This weekend, Andrew and I went antiquing in Midtown. And we found treasures, bureaus and desks and shelves and buffets we don’t have nearly enough room for. We didn’t have much luck at our first stop, Homestyle (2403 21st Street); there were some beautiful pieces, but too beautiful for our budget. We fared much better at our next stop, at the antiques place on J Street in the 20’s (I’m not actually sure what the name is…). This enormous furniture and knick-knack warehouse was crammed with dusty bookshelves, colorfully-painted bureaus with charming rounded edges, dark wooden buffets that made me wish we owned a big Gothic mansion.
Still not ready to commit to anything, we drove on to Shabby Shack (3655 J Street), where we instantly wanted everything inside: farmhouse cabinets with peeling paint, worn-looking chests of drawers, cupboards with stained-glass doors.
Ultimately we chose a cream-colored cabinet, and delivery was promised within the hour. When the man arrived, he helped Andrew carry it all the way into our apartment, then tried to refuse the tip I offered—I had to insist.

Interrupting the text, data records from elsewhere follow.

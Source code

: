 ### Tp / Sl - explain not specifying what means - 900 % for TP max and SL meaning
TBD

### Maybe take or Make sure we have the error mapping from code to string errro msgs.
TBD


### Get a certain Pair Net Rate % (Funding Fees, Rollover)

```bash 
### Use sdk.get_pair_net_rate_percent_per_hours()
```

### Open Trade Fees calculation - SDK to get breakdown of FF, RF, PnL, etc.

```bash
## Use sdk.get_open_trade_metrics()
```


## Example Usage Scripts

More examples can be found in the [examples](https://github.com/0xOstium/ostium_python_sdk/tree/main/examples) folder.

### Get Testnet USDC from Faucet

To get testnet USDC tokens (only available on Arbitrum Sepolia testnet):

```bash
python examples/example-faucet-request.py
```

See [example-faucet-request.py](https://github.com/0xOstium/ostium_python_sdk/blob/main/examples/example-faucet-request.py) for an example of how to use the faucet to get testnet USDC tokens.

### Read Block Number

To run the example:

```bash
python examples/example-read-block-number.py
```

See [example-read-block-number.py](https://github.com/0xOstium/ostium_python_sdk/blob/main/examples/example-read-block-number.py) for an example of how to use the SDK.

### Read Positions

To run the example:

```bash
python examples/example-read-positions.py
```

But even greater helpfulness awaited us when we returned to the place in the 20’s on J, where we bought a great green desk. We were confident it would fit in the trunk of our car; but after turning it in every possible direction, it became abundantly clear that we were going to have to carry it home or return it. Then a man approached. “Where do you live?” he asked. We told him, and he held out a key to Andrew. “Take my truck,” he said, pointing to a white pick-up. “Just put a little gas in it.”
Seriously? I followed Andrew home; we unloaded the desk; and then we drove back to return the truck, where we gave the man $10 (“It wasn’t the money,” he said. “Just a little gas,” which made us feel like we’d been somehow unappreciative or had done an unseemly thing by giving him the cash.)
This would never, ever have happened in New York. Maybe—MAYBE—someone seeing us struggling fruitlessly to fit a big desk in a small car would have offered to drive it for us, and payment—probably $50 or so—would have been negotiated. Even this seems unlikely. (It’s why there are so many MAN WITH A VAN ads on NYC’s Craigslist.)
I’d never say that New Yorkers are unkind—not at all; it’s just a different place. There are different rules, different expectations. My experiences there covered the spectrum: When I worked in midtown Manhattan, I had a doughnut-cart guy greet me with my favorite doughnut every morning; and when I worked in Union Square I had crowds stream past me as I sat on the subway stairs, working through a fainting spell, with not one offer of help. I had a landlord help me sop water up from a flooded bathroom; and I had another landlord show up on my doorstep on moving day with a bowie knife on his dashboard (long story). I heard Marty Markowitz—the Brooklyn borough president—shout warmly “You’re back in Brooklyn now! Everything’s okay!” when I trudged with the crowds across the Brooklyn Bridge one winter during a transit workers’ strike (and had a cup of hot chocolate pushed into my hands from a Red Cross volunteer); and I had my purse snatched, complete with my eyeglasses and undeposited paychecks.
This is a long post, so I’ll cease and desist with the trip down mixed-memory lane. I guess my point is this: many people in New York have been helpful. But never has a person handed over the key to his truck and let us drive it away. For the first time, I can hedge a speculation about Sacramentans: they seem kind.